TASK BRIEF: Say how many of the lines below contain the word "blade"; nothing else belongs in the answer.

ENTRIES SUPPLIED:
● ● ●

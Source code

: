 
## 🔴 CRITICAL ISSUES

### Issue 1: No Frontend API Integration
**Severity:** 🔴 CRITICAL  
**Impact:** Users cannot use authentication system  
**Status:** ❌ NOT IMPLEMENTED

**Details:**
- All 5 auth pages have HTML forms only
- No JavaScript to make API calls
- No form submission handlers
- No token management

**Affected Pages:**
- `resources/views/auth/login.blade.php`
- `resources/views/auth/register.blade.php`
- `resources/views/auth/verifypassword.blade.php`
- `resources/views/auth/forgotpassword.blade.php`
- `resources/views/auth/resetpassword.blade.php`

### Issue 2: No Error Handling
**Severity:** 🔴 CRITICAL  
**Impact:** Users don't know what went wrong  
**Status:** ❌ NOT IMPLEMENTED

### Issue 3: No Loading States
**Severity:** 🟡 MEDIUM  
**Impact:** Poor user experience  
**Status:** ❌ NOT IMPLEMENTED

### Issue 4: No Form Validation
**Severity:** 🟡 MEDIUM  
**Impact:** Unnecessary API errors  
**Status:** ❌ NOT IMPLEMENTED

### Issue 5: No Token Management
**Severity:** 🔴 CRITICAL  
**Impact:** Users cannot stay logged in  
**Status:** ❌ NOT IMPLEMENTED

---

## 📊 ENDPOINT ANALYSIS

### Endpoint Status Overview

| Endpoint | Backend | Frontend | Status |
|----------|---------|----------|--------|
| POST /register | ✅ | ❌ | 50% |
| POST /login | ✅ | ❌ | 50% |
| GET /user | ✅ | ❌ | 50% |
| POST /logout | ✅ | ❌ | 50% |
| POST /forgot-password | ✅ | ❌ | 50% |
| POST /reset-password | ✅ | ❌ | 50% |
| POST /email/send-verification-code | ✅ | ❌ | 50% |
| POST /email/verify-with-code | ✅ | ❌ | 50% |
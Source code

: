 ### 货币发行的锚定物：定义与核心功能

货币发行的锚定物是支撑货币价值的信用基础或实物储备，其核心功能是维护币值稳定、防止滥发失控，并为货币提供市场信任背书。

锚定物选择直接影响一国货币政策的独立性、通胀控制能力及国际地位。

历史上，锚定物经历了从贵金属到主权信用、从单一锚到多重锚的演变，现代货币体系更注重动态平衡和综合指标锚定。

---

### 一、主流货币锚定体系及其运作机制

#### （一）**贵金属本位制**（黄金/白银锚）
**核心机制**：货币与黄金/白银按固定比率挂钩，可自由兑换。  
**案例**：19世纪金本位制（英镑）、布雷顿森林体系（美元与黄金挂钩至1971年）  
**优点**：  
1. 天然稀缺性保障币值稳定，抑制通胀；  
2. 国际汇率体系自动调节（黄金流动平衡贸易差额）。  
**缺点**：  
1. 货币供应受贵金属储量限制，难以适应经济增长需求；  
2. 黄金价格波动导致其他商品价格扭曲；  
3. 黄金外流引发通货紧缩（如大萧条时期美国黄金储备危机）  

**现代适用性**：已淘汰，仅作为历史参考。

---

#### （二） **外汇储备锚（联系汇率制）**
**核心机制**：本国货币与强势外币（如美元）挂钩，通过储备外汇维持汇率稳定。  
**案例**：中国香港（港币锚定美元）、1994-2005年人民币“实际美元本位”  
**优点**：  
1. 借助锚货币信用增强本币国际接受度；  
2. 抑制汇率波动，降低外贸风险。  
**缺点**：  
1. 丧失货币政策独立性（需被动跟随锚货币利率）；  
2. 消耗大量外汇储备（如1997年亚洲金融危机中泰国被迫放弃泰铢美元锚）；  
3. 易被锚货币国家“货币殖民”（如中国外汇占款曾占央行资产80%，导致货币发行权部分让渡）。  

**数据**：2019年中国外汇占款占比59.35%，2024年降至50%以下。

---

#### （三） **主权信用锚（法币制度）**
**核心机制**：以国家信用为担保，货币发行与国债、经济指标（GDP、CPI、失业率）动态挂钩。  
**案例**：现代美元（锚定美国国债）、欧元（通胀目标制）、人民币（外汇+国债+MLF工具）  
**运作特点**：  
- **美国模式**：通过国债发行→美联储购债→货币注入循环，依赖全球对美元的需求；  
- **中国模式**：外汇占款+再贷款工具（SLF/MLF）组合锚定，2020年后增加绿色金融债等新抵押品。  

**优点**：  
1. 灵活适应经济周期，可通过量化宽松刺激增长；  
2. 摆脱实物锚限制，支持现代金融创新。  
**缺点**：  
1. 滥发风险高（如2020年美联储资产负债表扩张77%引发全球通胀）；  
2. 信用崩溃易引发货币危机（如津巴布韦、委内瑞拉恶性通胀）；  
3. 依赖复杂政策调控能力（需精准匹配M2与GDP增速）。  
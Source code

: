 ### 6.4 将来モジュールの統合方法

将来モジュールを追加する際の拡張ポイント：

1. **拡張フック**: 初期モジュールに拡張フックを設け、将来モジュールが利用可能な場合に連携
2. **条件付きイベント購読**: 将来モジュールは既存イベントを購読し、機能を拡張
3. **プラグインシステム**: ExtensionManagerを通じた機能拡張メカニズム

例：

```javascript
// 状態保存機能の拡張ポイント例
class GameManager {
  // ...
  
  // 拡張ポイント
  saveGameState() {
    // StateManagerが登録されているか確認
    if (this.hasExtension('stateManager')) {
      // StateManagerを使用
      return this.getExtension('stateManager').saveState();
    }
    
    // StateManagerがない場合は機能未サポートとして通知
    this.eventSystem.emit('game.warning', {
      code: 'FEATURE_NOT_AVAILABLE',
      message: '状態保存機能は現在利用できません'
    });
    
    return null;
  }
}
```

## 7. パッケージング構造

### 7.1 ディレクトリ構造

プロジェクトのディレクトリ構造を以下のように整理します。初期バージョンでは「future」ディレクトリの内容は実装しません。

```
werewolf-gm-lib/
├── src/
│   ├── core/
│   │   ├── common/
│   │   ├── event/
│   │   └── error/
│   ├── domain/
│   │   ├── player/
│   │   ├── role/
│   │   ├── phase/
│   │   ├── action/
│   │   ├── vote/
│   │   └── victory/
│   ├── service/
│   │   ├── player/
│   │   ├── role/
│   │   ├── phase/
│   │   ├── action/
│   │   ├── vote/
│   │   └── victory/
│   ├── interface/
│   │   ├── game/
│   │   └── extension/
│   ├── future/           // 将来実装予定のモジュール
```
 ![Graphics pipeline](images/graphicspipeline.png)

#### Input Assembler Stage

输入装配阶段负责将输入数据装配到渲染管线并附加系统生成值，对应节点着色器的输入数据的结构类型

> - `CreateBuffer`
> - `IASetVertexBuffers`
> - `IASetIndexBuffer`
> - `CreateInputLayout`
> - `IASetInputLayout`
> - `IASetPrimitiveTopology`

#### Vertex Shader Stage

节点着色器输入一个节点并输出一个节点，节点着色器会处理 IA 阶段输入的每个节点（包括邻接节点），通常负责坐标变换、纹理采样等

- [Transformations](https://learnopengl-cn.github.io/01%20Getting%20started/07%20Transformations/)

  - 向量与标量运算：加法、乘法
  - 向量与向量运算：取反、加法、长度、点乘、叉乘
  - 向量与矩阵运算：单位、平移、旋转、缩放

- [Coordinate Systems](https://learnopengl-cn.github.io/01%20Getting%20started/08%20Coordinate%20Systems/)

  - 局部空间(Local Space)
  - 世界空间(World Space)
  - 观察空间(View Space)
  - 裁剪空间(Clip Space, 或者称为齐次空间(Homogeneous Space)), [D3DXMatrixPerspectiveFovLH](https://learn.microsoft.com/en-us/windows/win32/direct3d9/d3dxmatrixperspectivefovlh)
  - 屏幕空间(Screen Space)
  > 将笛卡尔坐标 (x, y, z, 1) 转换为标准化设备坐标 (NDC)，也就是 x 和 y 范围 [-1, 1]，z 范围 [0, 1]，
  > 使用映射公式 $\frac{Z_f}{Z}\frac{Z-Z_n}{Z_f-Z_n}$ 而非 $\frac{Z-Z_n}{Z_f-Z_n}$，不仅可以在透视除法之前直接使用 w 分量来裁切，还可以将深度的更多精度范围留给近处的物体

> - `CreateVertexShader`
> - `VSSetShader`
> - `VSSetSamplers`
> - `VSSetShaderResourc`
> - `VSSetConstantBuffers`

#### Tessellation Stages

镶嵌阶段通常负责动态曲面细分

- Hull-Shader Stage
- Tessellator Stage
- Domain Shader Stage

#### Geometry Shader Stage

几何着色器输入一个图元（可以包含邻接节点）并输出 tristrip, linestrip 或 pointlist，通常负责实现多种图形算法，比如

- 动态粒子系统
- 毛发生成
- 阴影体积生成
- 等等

● ● ●

TASK RESULT: 5